Regent Academy, located inside the L.F. MacIntosh Building (pictured) in Prince Albert is one of three schools placed under a provincial administrator following a lawsuit against Legacy Christian Academy in Saskatoon. Michael Oleksyn, Local Journalism Initiative Reporter

Original Published on Aug 11, 2022 at 19:38

By Michael Oleksyn, Local Journalism Initiative Reporter

A Prince Albert Christian school is one of three schools placed under a soon to be appointed administrator for the 2022-2023 school year.

The province announced amendments to The Registered Independent Schools Regulations on Thursday designed to increase the accountability of Qualified Independent Schools. The move allows the government to appoint a supervisor to oversee the education of students at Regent Academy in Prince Albert along with Legacy Christian Academy and Grace Christian School, both located in Saskatoon.

Education Minister Dustin Duncan said the changes were approved on Wednesday. He expects to appoint the administrator in the coming days.

“Over the course of the last number of weeks we have identified that while Independent School regulations have improved since 2012, there are some gaps that we have been able to identify,” Duncan said in a Thursday press conference.

All three schools currently employ someone who was named in the recent lawsuit by former students of Legacy Christian Academy in Saskatoon.

Regent Academy’s principal, Duff Friesen, is a former principal and teacher of Legacy Christian Academy. Regent Academy received more than $170,000 in government funding in the 2020-21 fiscal year. The Daily Herald reached out to Regent Academy for comment but did not hear back by press time.

In addition to the provincial administrator, Regent Academy will also be subject to 10 unannounced inspections this coming school year.

“Should additional information come forward, or depending on the outcome of the police investigation that has been made public, (and) further action is required I will be taking further action,” Duncan told reporters.

The amendments that came into effect as of today also require all Qualified Independent Schools to notify the Ministry of Education within 24 hours if there are allegations of criminal activity or a criminal charge of a staff member.

Duncan said that he would not consider closing the schools so close to the start of the 2022-23 school year.

“The administrator will be in place,” he said. “In the event that there are other issues that come to light, or in the event that there are criminal charges and prosecutions and convictions, then obviously, all options are available, but at this point the school will open.”

Duncan said the province decided to take the step after a statement of claim was launched by former students of Legacy Christian on Tuesday.

“Up until now certainly, there have been allegations that have been made public,” he said. “But as of Tuesday, there were no names attached to those allegations until the Statement of Claim was filed. We received a copy of that statement of claim … that actually not only identifies the schools or church but also named individuals,” Duncan said.

The Ministry sent the Statement of Claim with the names to the Saskatchewan Professional Teachers Regulatory Body (SPTRB) to ensure that the regulatory body has the names of any licensed teachers that were named in the suit. From that point the regulatory body would take over.

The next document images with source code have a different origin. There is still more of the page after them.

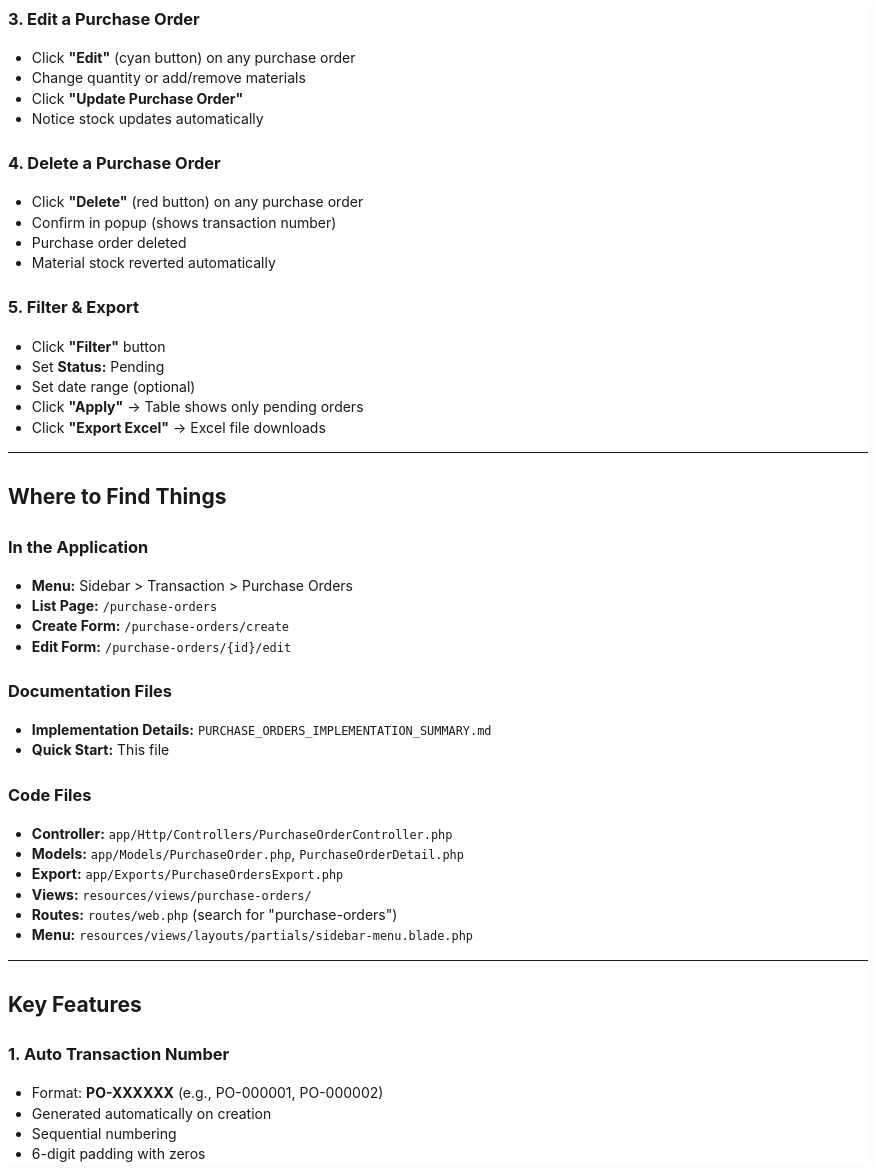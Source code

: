 ### 3. **Edit a Purchase Order**
- Click **"Edit"** (cyan button) on any purchase order
- Change quantity or add/remove materials
- Click **"Update Purchase Order"**
- Notice stock updates automatically

### 4. **Delete a Purchase Order**
- Click **"Delete"** (red button) on any purchase order
- Confirm in popup (shows transaction number)
- Purchase order deleted
- Material stock reverted automatically

### 5. **Filter & Export**
- Click **"Filter"** button
- Set **Status:** Pending
- Set date range (optional)
- Click **"Apply"** → Table shows only pending orders
- Click **"Export Excel"** → Excel file downloads

---

## Where to Find Things

### In the Application
- **Menu:** Sidebar > Transaction > Purchase Orders
- **List Page:** `/purchase-orders`
- **Create Form:** `/purchase-orders/create`
- **Edit Form:** `/purchase-orders/{id}/edit`

### Documentation Files
- **Implementation Details:** `PURCHASE_ORDERS_IMPLEMENTATION_SUMMARY.md`
- **Quick Start:** This file

### Code Files
- **Controller:** `app/Http/Controllers/PurchaseOrderController.php`
- **Models:** `app/Models/PurchaseOrder.php`, `PurchaseOrderDetail.php`
- **Export:** `app/Exports/PurchaseOrdersExport.php`
- **Views:** `resources/views/purchase-orders/`
- **Routes:** `routes/web.php` (search for "purchase-orders")
- **Menu:** `resources/views/layouts/partials/sidebar-menu.blade.php`

---

## Key Features

### 1. Auto Transaction Number
- Format: **PO-XXXXXX** (e.g., PO-000001, PO-000002)
- Generated automatically on creation
- Sequential numbering
- 6-digit padding with zeros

Duncan would not speak to specific allegations that are before the courts. He considers them of a historic nature.

“At this time it seems for the most part to be (events from) prior to 2012 when they did become regulated,” Duncan said.

“Certainly they are troubling allegations that have been raised by the former students. I’m not a teacher, I have never been a school board trustee, but I am a parent to three kids and two of them are in the school system now.

“What I want for my children is what I want for every student in this province as the Education Minister, so the allegations are very troubling.”

The ministry also has the ability to suspend or cancel an independent school’s certification if necessary. Upon cancellation, the school would legally no longer be able to operate.

The administrator who will be appointed to oversee the three schools must hold a Master of Education degree, hold a valid Professional A Teacher’s Certificate and have a minimum of two years of school administration experience.

Prior to these changes, all Qualified Independent Schools were visited and monitored closely by the Ministry of Education, with teachers being supervised on site a minimum of three times a year. Teachers are also required to submit course outlines, individual lesson plans and yearly plans.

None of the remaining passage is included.